つまり、僕は独立国家をつくったのだ。
自分の人生をただ自分の手でどこにも属さずつくりあげている。僕はそういう人間だ。
なぜ、そんな人生になってしまったのか。
それには理由がある。
それは、僕が幼い頃から抱えている質問に、誰も答えてくれないからだ。だから独立国家をつくり、自分でそれをひたすら考えている。
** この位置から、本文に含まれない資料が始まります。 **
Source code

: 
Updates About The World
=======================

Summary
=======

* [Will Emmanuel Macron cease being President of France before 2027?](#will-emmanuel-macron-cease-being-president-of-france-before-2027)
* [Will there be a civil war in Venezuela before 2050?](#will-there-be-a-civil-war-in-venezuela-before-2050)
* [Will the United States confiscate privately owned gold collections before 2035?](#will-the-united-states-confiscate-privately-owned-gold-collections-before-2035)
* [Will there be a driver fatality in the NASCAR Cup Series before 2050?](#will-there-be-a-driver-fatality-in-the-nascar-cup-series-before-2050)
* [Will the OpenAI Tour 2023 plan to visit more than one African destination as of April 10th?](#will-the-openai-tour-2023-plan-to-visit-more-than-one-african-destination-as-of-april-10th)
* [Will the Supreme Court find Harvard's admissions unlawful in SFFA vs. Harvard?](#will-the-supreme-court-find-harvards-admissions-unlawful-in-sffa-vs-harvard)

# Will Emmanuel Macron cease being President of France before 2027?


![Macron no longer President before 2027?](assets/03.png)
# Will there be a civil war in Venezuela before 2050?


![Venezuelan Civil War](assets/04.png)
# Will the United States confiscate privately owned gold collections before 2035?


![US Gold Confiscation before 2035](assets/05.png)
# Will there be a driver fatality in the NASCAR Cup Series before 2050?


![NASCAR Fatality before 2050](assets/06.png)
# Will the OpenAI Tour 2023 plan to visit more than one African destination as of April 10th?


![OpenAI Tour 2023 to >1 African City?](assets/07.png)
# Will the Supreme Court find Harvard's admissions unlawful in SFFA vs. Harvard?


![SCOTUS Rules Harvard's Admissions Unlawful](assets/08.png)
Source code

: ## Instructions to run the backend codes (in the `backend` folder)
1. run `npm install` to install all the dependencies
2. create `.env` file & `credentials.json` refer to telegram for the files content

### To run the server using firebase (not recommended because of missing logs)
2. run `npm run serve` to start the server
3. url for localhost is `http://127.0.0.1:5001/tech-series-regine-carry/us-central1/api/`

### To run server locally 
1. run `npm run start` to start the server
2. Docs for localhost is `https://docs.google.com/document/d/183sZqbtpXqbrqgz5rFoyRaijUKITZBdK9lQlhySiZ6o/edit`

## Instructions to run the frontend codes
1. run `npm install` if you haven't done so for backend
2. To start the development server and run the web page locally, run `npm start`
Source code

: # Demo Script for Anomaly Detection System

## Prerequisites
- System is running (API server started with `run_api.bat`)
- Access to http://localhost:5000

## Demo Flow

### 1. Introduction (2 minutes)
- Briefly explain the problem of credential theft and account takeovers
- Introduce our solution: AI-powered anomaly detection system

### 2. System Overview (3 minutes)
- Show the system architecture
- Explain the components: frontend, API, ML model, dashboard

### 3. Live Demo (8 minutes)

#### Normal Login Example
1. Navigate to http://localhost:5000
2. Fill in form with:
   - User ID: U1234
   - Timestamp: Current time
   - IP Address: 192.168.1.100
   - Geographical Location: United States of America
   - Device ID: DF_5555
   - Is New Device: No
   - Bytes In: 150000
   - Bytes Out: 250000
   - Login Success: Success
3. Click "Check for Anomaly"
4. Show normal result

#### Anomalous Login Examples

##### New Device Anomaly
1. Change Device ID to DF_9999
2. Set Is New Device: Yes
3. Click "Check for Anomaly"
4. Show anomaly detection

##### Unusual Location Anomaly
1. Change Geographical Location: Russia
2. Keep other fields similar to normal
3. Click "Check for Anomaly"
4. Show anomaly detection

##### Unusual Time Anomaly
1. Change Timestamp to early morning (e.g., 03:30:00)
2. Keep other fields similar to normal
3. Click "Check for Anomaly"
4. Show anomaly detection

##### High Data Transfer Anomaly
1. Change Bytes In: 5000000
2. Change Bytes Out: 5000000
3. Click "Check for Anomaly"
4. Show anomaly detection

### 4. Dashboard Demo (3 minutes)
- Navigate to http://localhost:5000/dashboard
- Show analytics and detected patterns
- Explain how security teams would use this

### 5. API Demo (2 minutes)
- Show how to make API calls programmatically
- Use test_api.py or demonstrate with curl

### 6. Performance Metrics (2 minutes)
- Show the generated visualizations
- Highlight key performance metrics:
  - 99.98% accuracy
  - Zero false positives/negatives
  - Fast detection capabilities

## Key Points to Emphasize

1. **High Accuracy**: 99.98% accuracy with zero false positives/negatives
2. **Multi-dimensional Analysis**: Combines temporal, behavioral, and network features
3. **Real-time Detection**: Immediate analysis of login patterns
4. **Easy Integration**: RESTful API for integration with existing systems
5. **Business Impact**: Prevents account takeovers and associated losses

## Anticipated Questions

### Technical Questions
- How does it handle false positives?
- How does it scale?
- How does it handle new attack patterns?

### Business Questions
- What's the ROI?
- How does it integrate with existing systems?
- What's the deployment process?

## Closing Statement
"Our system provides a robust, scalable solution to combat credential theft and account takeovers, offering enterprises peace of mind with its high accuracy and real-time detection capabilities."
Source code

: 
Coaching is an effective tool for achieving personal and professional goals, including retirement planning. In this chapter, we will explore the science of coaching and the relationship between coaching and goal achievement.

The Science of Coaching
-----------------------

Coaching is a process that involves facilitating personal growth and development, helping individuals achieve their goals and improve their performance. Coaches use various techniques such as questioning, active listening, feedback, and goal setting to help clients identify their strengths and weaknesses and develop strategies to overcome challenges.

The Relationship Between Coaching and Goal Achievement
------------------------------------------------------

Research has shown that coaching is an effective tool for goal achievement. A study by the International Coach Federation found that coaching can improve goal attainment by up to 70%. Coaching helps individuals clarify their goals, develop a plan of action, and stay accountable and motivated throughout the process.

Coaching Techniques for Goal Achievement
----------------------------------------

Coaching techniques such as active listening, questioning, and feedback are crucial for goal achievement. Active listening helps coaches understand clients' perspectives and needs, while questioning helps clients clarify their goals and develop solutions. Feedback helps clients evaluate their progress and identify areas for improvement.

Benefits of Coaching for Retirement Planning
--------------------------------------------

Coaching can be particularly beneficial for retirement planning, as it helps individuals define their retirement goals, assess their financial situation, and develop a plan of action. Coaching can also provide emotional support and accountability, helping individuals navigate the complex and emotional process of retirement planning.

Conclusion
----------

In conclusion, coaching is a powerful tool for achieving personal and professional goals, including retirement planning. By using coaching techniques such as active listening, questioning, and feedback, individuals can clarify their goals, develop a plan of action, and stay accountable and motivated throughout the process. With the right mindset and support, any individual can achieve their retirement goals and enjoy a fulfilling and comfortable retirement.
(坂口恭平『独立国家のつくりかた』講談社現代新書、2012)
おはようございます。上記の「質問」とも関係することですが、小学校の教員になったときに、とても気になる言葉がありました。それは「発問」という言葉です。先生たちは「今日の授業は発問がよかった」や「発問がわかりにくい」や「発問をどうしようか考えている」のようにしばしばこの言葉を使います。私は教育学部ではなく、工学部卒なので、学生時代には耳にすることのなかった「発問」という言葉。
問いを発すると書いて、発問。
問いを発するのは教師です。ほとんどの場合、子どもは問いを発する主体としては想定されていません。しかも教師は答えを知っています。
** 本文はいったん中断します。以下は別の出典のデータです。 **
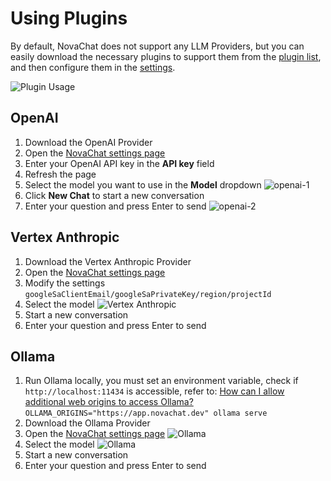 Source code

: # Using Plugins

By default, NovaChat does not support any LLM Providers, but you can easily download the necessary plugins to support them from the [plugin list](https://app.novachat.dev/#/plugins), and then configure them in the [settings](https://app.novachat.dev/#/settings).

![Plugin Usage](/images/plugin-usage-1.png)

## OpenAI

1. Download the OpenAI Provider
2. Open the [NovaChat settings page](https://app.novachat.dev/#/settings)
3. Enter your OpenAI API key in the **API key** field
4. Refresh the page
5. Select the model you want to use in the **Model** dropdown
   ![openai-1](/images/plugin-usage-openai-1.png)
6. Click **New Chat** to start a new conversation
7. Enter your question and press Enter to send
   ![openai-2](/images/plugin-usage-openai-2.png)

## Vertex Anthropic

1. Download the Vertex Anthropic Provider
2. Open the [NovaChat settings page](https://app.novachat.dev/#/settings)
3. Modify the settings `googleSaClientEmail/googleSaPrivateKey/region/projectId`
4. Select the model
   ![Vertex Anthropic](/images/plugin-usage-vertex-anthropic-1.png)
5. Start a new conversation
6. Enter your question and press Enter to send

## Ollama

1. Run Ollama locally, you must set an environment variable, check if `http://localhost:11434` is accessible, refer to: [How can I allow additional web origins to access Ollama?](https://github.com/ollama/ollama/blob/main/docs/faq.md#how-do-i-configure-ollama-server)
   `OLLAMA_ORIGINS="https://app.novachat.dev" ollama serve`
2. Download the Ollama Provider
3. Open the [NovaChat settings page](https://app.novachat.dev/#/settings)
   ![Ollama](/images/plugin-usage-ollama-1.png)
4. Select the model
   ![Ollama](/images/plugin-usage-ollama-2.png)
5. Start a new conversation
6. Enter your question and press Enter to send
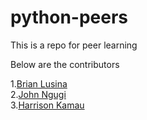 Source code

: # python-peers
<p>This is a repo for peer learning</p>
<p>Below are the contributors</p>
1.<a href="https://github.com/BrianLusina"/>Brian Lusina</a><br>
2.<a href="https://github.com/johnngugi/"/>John Ngugi</a><br>
3.<a href="https://github.com/Harrisonkamau"/>Harrison Kamau</a>
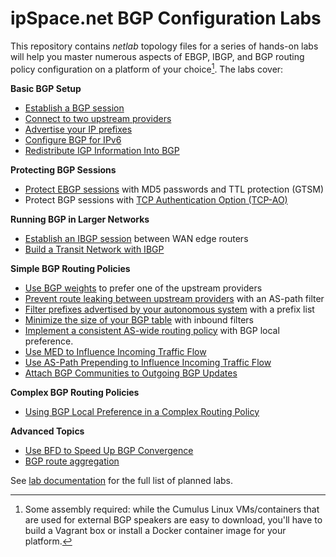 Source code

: # ipSpace.net BGP Configuration Labs

This repository contains _netlab_ topology files for a series of hands-on labs will help you master numerous aspects of EBGP,  IBGP, and BGP routing policy configuration on a platform of your choice[^PC]. The labs cover:

**Basic BGP Setup**

* [Establish a BGP session](basic/1-session)
* [Connect to two upstream providers](basic/2-multihomed)
* [Advertise your IP prefixes](basic/3-originate)
* [Configure BGP for IPv6](basic/4-ipv6)
* [Redistribute IGP Information Into BGP](basic/5-redistribute)

**Protecting BGP Sessions**

* [Protect EBGP sessions](basic/6-protect) with MD5 passwords and TTL protection (GTSM)
* Protect BGP sessions with [TCP Authentication Option (TCP-AO)](basic/9-ao)

**Running BGP in Larger Networks**

* [Establish an IBGP session](ibgp/1-edge) between WAN edge routers
* [Build a Transit Network with IBGP](ibgp/2-transit)

**Simple BGP Routing Policies**

* [Use BGP weights](policy/1-weights) to prefer one of the upstream providers
* [Prevent route leaking between upstream providers](policy/2-stop-transit) with an AS-path filter
* [Filter prefixes advertised by your autonomous system](policy/3-prefix) with a prefix list
* [Minimize the size of your BGP table](policy/4-reduce) with inbound filters
* [Implement a consistent AS-wide routing policy](policy/5-local-preference) with BGP local preference.
* [Use MED to Influence Incoming Traffic Flow](policy/6-med)
* [Use AS-Path Prepending to Influence Incoming Traffic Flow](policy/7-prepend)
* [Attach BGP Communities to Outgoing BGP Updates](policy/8-community-attach)

**Complex BGP Routing Policies**

* [Using BGP Local Preference in a Complex Routing Policy](policy/a-locpref-route-map)

**Advanced Topics**

* [Use BFD to Speed Up BGP Convergence](basic/7-bfd)
* [BGP route aggregation](basic/8-aggregate)

See [lab documentation](https://bgplab.github.io/bgplab/) for the full list of planned labs.
<!--
**Basic BGP Setup**

* (Advanced) Run EBGP over unnumbered IPv4 interfaces or over IPv6 link-local addresses

**Simple End-User Setup**

* Perform simple load balancing across parallel links and across upstream provider

**Multiprotocol BGP**

* (Advanced) Run IPv4 and IPv6 over the same BGP session

**Simple Transit Network Setup**

* Use IBGP to transport BGP information across your network
* Use BGP route reflectors to reduce the number of IBGP sessions
* (Advanced) Use a hierarchy of route reflectors

**Networks with Multiple BGP Speakers**

* Use BGP local preference to prefer one of the upstream providers
* Use more complex BGP local preference setup to prefer direct connectivity with customers of upstream ISPs
* Use MED to influence route selection in an upstream ISP
* Use AS-path prepending to influence route selection across multiple upstream ISPs

**Complex BGP Route Policies**

* Use BGP communities to influence route selection in upstream ISPs
* Build a transit autonomous system using BGP communities to change routing policies
-->

[^PC]: Some assembly required: while the Cumulus Linux VMs/containers that are used for external BGP speakers are easy to download, you'll have to build a Vagrant box or install a Docker container image for your platform. 
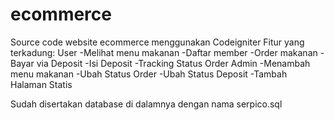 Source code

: # ecommerce
Source code website ecommerce menggunakan Codeigniter 
Fitur yang terkadung:
User
-Melihat menu makanan
-Daftar member
-Order makanan
-Bayar via Deposit
-Isi Deposit
-Tracking Status Order
Admin
-Menambah menu makanan
-Ubah Status Order
-Ubah Status Deposit
-Tambah Halaman Statis

Sudah disertakan database di dalamnya dengan nama serpico.sql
社会科の授業などで「学習問題」と称して「クラスの問い」を立てるケースはあるものの、「みんな違って、みんないい」はずの子どもが40人もいるのに「クラスの問い」だなんて、おかしい。にもかかわらず「みんなはこのことを知りたいんだね」なんて恥ずかしげもなく話している先生を見ると、ちょっとしたゾワゾワを感じます。みんなって、誰だ(?)。自ら課題を見つけることなどをねらいとしている「総合的な学習の時間」も似たり寄ったり。
坂口恭平さんのように、幼い頃から「なぜ人間だけがお金がないと生きのびることができないのか。そして、それは本当なのか」や「庭にビワやミカンの木があるのに、なぜ人間はお金がないと死ぬと勝手に思いこんでいるのか」などの問いを抱えている子にスポットライトが当たることはまずありません。発問は教師がするものだからです。
小中高とその状態が続き、大学の研究室に入ってから突然「ところで、あなたは学問の名に値するどんなユニークな問いをもっていますか?」なんて聞かれても、答えられるわけがありません。
後年、佐伯胖さんの『「学び」を問いつづけて』を読み、同じようなことが書かれていて、ちょっと安心しました。曰く《わたしがまだ教育界の特殊用語に馴じんでいなかった頃、「発問」ということばを耳にしたとき、それは当然子どもの側からの発問だと信じて疑わなかった》云々。
公文書改竄や税金の私物化など、現在、日本が独立国家(或いは民主主義国家)の体をなしていないように見えるのは、もしかしたら子どもたちの「問い」を蔑ろにしているからかもしれない。そんなことを考えながら、坂口恭平さんの話を聞きに、青山ブックセンターに向かいました。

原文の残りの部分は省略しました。